Search the data for the word "unique" and copy each line that has it.
---------- Dataset excerpts
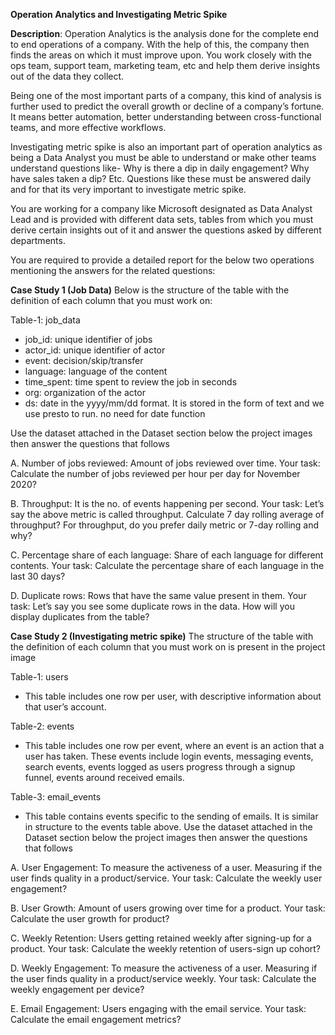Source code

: **Operation Analytics and Investigating Metric Spike**
   
**Description**:
Operation Analytics is the analysis done for the complete end to end operations of a company. With the help of this, the company then finds the areas on which it must improve upon. You work closely with the ops team, support team, marketing team, etc and help them derive insights out of the data they collect.

Being one of the most important parts of a company, this kind of analysis is further used to predict the overall growth or decline of a company’s fortune. It means better automation, better understanding between cross-functional teams, and more effective workflows.

Investigating metric spike is also an important part of operation analytics as being a Data Analyst you must be able to understand or make other teams understand questions like- Why is there a dip in daily engagement? Why have sales taken a dip? Etc. Questions like these must be answered daily and for that its very important to investigate metric spike.

You are working for a company like Microsoft designated as Data Analyst Lead and is provided with different data sets, tables from which you must derive certain insights out of it and answer the questions asked by different departments.

You are required to provide a detailed report for the below two operations mentioning the answers for the related questions:

**Case Study 1 (Job Data)**
Below is the structure of the table with the definition of each column that you must work on:

Table-1: job_data
- job_id: unique identifier of jobs
- actor_id: unique identifier of actor
- event: decision/skip/transfer
- language: language of the content
- time_spent: time spent to review the job in seconds
- org: organization of the actor
- ds: date in the yyyy/mm/dd format. It is stored in the form of text and we use presto to run. no need for date function

Use the dataset attached in the Dataset section below the project images then answer the questions that follows

A. Number of jobs reviewed: Amount of jobs reviewed over time.
   Your task: Calculate the number of jobs reviewed per hour per day for November 2020?
   
B. Throughput: It is the no. of events happening per second.
   Your task: Let’s say the above metric is called throughput. Calculate 7 day rolling average of throughput? For throughput, do you prefer daily metric or 7-day    rolling and why?
   
C. Percentage share of each language: Share of each language for different contents.
   Your task: Calculate the percentage share of each language in the last 30 days?
   
D. Duplicate rows: Rows that have the same value present in them.
   Your task: Let’s say you see some duplicate rows in the data. How will you display duplicates from the table?


**Case Study 2 (Investigating metric spike)**
The structure of the table with the definition of each column that you must work on is present in the project image

Table-1: users
- This table includes one row per user, with descriptive information about that user’s account.

Table-2: events
- This table includes one row per event, where an event is an action that a user has taken. These events include login events, messaging events, search events, events logged as users progress through a signup funnel, events around received emails.

Table-3: email_events
- This table contains events specific to the sending of emails. It is similar in structure to the events table above.
Use the dataset attached in the Dataset section below the project images then answer the questions that follows

A. User Engagement: To measure the activeness of a user. Measuring if the user finds quality in a product/service.
   Your task: Calculate the weekly user engagement?
   
B. User Growth: Amount of users growing over time for a product.
   Your task: Calculate the user growth for product?
   
C. Weekly Retention: Users getting retained weekly after signing-up for a product.
   Your task: Calculate the weekly retention of users-sign up cohort?
   
D. Weekly Engagement: To measure the activeness of a user. Measuring if the user finds quality in a product/service weekly.
   Your task: Calculate the weekly engagement per device?
   
E. Email Engagement: Users engaging with the email service.
   Your task: Calculate the email engagement metrics?
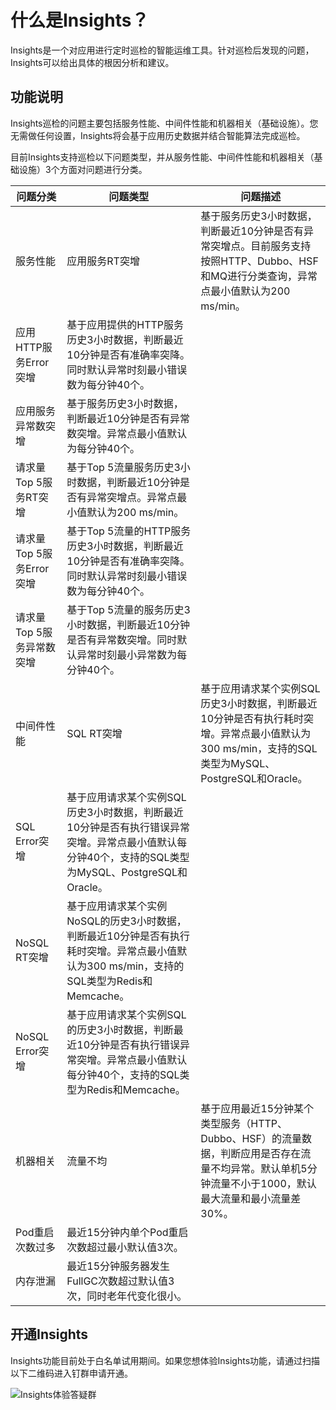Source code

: # 什么是Insights？

Insights是一个对应用进行定时巡检的智能运维工具。针对巡检后发现的问题，Insights可以给出具体的根因分析和建议。

## 功能说明

Insights巡检的问题主要包括服务性能、中间件性能和机器相关（基础设施）。您无需做任何设置，Insights将会基于应用历史数据并结合智能算法完成巡检。

目前Insights支持巡检以下问题类型，并从服务性能、中间件性能和机器相关（基础设施）3个方面对问题进行分类。

|问题分类|问题类型|问题描述|
|----|----|----|
|服务性能|应用服务RT突增|基于服务历史3小时数据，判断最近10分钟是否有异常突增点。目前服务支持按照HTTP、Dubbo、HSF和MQ进行分类查询，异常点最小值默认为200 ms/min。|
|应用HTTP服务Error突增|基于应用提供的HTTP服务历史3小时数据，判断最近10分钟是否有准确率突降。同时默认异常时刻最小错误数为每分钟40个。|
|应用服务异常数突增|基于服务历史3小时数据，判断最近10分钟是否有异常数突增。异常点最小值默认为每分钟40个。|
|请求量Top 5服务RT突增|基于Top 5流量服务历史3小时数据，判断最近10分钟是否有异常突增点。异常点最小值默认为200 ms/min。|
|请求量Top 5服务Error突增|基于Top 5流量的HTTP服务历史3小时数据，判断最近10分钟是否有准确率突降。同时默认异常时刻最小错误数为每分钟40个。|
|请求量Top 5服务异常数突增|基于Top 5流量的服务历史3小时数据，判断最近10分钟是否有异常数突增。同时默认异常时刻最小异常数为每分钟40个。|
|中间件性能|SQL RT突增|基于应用请求某个实例SQL历史3小时数据，判断最近10分钟是否有执行耗时突增。异常点最小值默认为300 ms/min，支持的SQL类型为MySQL、PostgreSQL和Oracle。|
|SQL Error突增|基于应用请求某个实例SQL历史3小时数据，判断最近10分钟是否有执行错误异常突增。异常点最小值默认每分钟40个，支持的SQL类型为MySQL、PostgreSQL和Oracle。|
|NoSQL RT突增|基于应用请求某个实例NoSQL的历史3小时数据，判断最近10分钟是否有执行耗时突增。异常点最小值默认为300 ms/min，支持的SQL类型为Redis和Memcache。|
|NoSQL Error突增|基于应用请求某个实例SQL的历史3小时数据，判断最近10分钟是否有执行错误异常突增。异常点最小值默认每分钟40个，支持的SQL类型为Redis和Memcache。|
|机器相关|流量不均|基于应用最近15分钟某个类型服务（HTTP、Dubbo、HSF）的流量数据，判断应用是否存在流量不均异常。默认单机5分钟流量不小于1000，默认最大流量和最小流量差30%。|
|Pod重启次数过多|最近15分钟内单个Pod重启次数超过最小默认值3次。|
|内存泄漏|最近15分钟服务器发生FullGC次数超过默认值3次，同时老年代变化很小。|

## 开通Insights

Insights功能目前处于白名单试用期间。如果您想体验Insights功能，请通过扫描以下二维码进入钉群申请开通。

![Insights体验答疑群](https://static-aliyun-doc.oss-accelerate.aliyuncs.com/assets/img/zh-CN/4461072261/p279926.png)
--------------------
Completed exercise
- job_id: unique identifier of jobs
- actor_id: unique identifier of actor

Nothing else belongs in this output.